WHAT YOU NEED TO DO: Copy whichever lines of the data hold the word "dann".

********

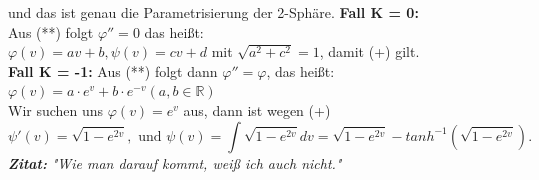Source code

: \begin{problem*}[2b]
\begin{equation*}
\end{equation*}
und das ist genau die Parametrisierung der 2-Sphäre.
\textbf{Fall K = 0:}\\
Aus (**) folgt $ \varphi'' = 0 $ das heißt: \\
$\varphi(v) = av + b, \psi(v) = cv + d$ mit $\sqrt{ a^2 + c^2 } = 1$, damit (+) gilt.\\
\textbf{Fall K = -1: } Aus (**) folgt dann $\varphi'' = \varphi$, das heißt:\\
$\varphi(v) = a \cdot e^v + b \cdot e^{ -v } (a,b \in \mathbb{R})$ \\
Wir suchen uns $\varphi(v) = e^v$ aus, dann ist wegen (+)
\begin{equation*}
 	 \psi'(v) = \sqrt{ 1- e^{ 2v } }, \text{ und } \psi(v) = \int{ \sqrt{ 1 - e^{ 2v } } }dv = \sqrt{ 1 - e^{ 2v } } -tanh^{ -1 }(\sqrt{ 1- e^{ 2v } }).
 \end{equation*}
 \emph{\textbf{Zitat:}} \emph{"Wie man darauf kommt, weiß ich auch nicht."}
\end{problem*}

********

EXERCISE RESULT:
\textbf{Fall K = -1: } Aus (**) folgt dann $\varphi'' = \varphi$, das heißt:\\
Wir suchen uns $\varphi(v) = e^v$ aus, dann ist wegen (+)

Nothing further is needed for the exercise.